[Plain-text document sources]
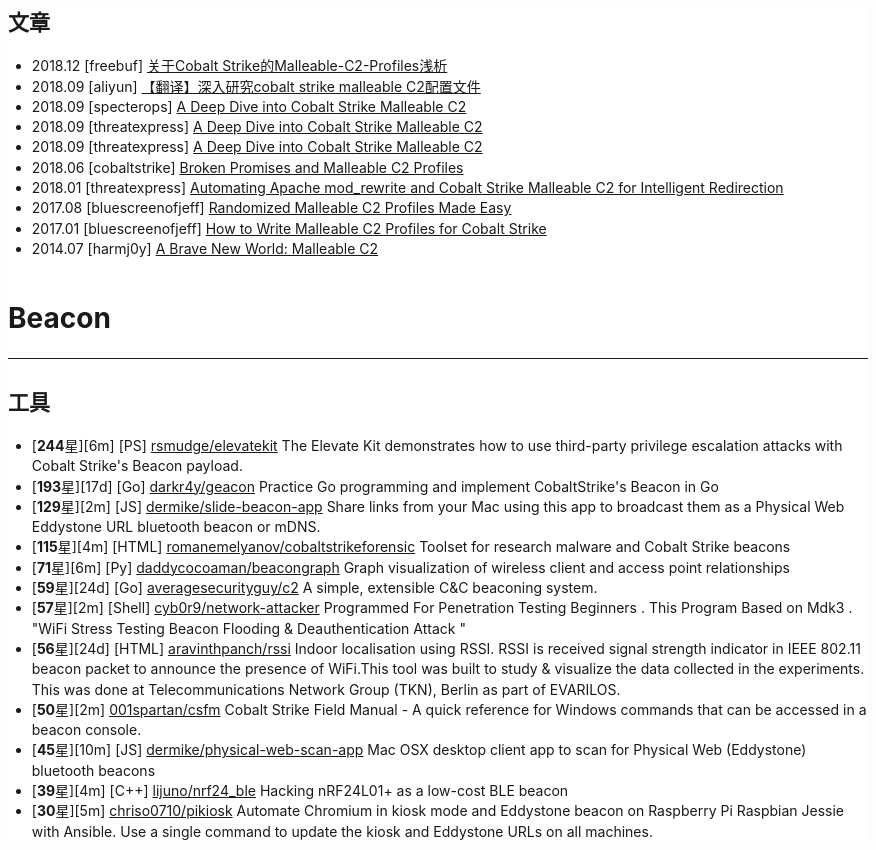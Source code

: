## <a id="803659291490cf303d14af45bfededa8"></a>文章


- 2018.12 [freebuf] [关于Cobalt Strike的Malleable-C2-Profiles浅析](https://www.freebuf.com/articles/rookie/189948.html)
- 2018.09 [aliyun] [【翻译】深入研究cobalt strike malleable C2配置文件](https://xz.aliyun.com/t/2796)
- 2018.09 [specterops] [A Deep Dive into Cobalt Strike Malleable C2](https://medium.com/p/6660e33b0e0b)
- 2018.09 [threatexpress] [A Deep Dive into Cobalt Strike Malleable C2](http://threatexpress.com/2018/09/a-deep-dive-into-cobalt-strike-malleable-c2/)
- 2018.09 [threatexpress] [A Deep Dive into Cobalt Strike Malleable C2](http://threatexpress.com/blogs/2018/a-deep-dive-into-cobalt-strike-malleable-c2/)
- 2018.06 [cobaltstrike] [Broken Promises and Malleable C2 Profiles](https://blog.cobaltstrike.com/2018/06/04/broken-promises-and-malleable-c2-profiles/)
- 2018.01 [threatexpress] [Automating Apache mod_rewrite and Cobalt Strike Malleable C2 for Intelligent Redirection](http://threatexpress.com/2018/02/automating-cobalt-strike-profiles-apache-mod_rewrite-htaccess-files-intelligent-c2-redirection/)
- 2017.08 [bluescreenofjeff] [Randomized Malleable C2 Profiles Made Easy](https://bluescreenofjeff.com/2017-08-30-randomized-malleable-c2-profiles-made-easy/)
- 2017.01 [bluescreenofjeff] [How to Write Malleable C2 Profiles for Cobalt Strike](https://bluescreenofjeff.com/2017-01-24-how-to-write-malleable-c2-profiles-for-cobalt-strike/)
- 2014.07 [harmj0y] [A Brave New World: Malleable C2](http://www.harmj0y.net/blog/redteaming/a-brave-new-world-malleable-c2/)


# <a id="403f0531bfef73b0950ebb204f8c943c"></a>Beacon


***


## <a id="d3f40c082e959ea8eb4972d192491986"></a>工具


- [**244**星][6m] [PS] [rsmudge/elevatekit](https://github.com/rsmudge/elevatekit) The Elevate Kit demonstrates how to use third-party privilege escalation attacks with Cobalt Strike's Beacon payload.
- [**193**星][17d] [Go] [darkr4y/geacon](https://github.com/darkr4y/geacon) Practice Go programming and implement CobaltStrike's Beacon in Go
- [**129**星][2m] [JS] [dermike/slide-beacon-app](https://github.com/dermike/slide-beacon-app) Share links from your Mac using this app to broadcast them as a Physical Web Eddystone URL bluetooth beacon or mDNS.
- [**115**星][4m] [HTML] [romanemelyanov/cobaltstrikeforensic](https://github.com/romanemelyanov/cobaltstrikeforensic) Toolset for research malware and Cobalt Strike beacons
- [**71**星][6m] [Py] [daddycocoaman/beacongraph](https://github.com/daddycocoaman/beacongraph) Graph visualization of wireless client and access point relationships
- [**59**星][24d] [Go] [averagesecurityguy/c2](https://github.com/averagesecurityguy/c2) A simple, extensible C&C beaconing system.
- [**57**星][2m] [Shell] [cyb0r9/network-attacker](https://github.com/Cyb0r9/network-attacker) Programmed For Penetration Testing Beginners . This Program Based on Mdk3 . "WiFi Stress Testing Beacon Flooding & Deauthentication Attack "
- [**56**星][24d] [HTML] [aravinthpanch/rssi](https://github.com/aravinthpanch/rssi) Indoor localisation using RSSI. RSSI is received signal strength indicator in IEEE 802.11 beacon packet to announce the presence of WiFi.This tool was built to study & visualize the data collected in the experiments. This was done at Telecommunications Network Group (TKN), Berlin as part of EVARILOS.
- [**50**星][2m] [001spartan/csfm](https://github.com/001spartan/csfm) Cobalt Strike Field Manual - A quick reference for Windows commands that can be accessed in a beacon console.
- [**45**星][10m] [JS] [dermike/physical-web-scan-app](https://github.com/dermike/physical-web-scan-app) Mac OSX desktop client app to scan for Physical Web (Eddystone) bluetooth beacons
- [**39**星][4m] [C++] [lijuno/nrf24_ble](https://github.com/lijuno/nRF24_BLE) Hacking nRF24L01+ as a low-cost BLE beacon
- [**30**星][5m] [chriso0710/pikiosk](https://github.com/chriso0710/pikiosk) Automate Chromium in kiosk mode and Eddystone beacon on Raspberry Pi Raspbian Jessie with Ansible. Use a single command to update the kiosk and Eddystone URLs on all machines.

**ASSIGNMENT:** From the records given above, copy all lines containing "dermike".

**RESPONSE FOR THIS EXERCISE:**
- [**129**星][2m] [JS] [dermike/slide-beacon-app](https://github.com/dermike/slide-beacon-app) Share links from your Mac using this app to broadcast them as a Physical Web Eddystone URL bluetooth beacon or mDNS.
- [**45**星][10m] [JS] [dermike/physical-web-scan-app](https://github.com/dermike/physical-web-scan-app) Mac OSX desktop client app to scan for Physical Web (Eddystone) bluetooth beacons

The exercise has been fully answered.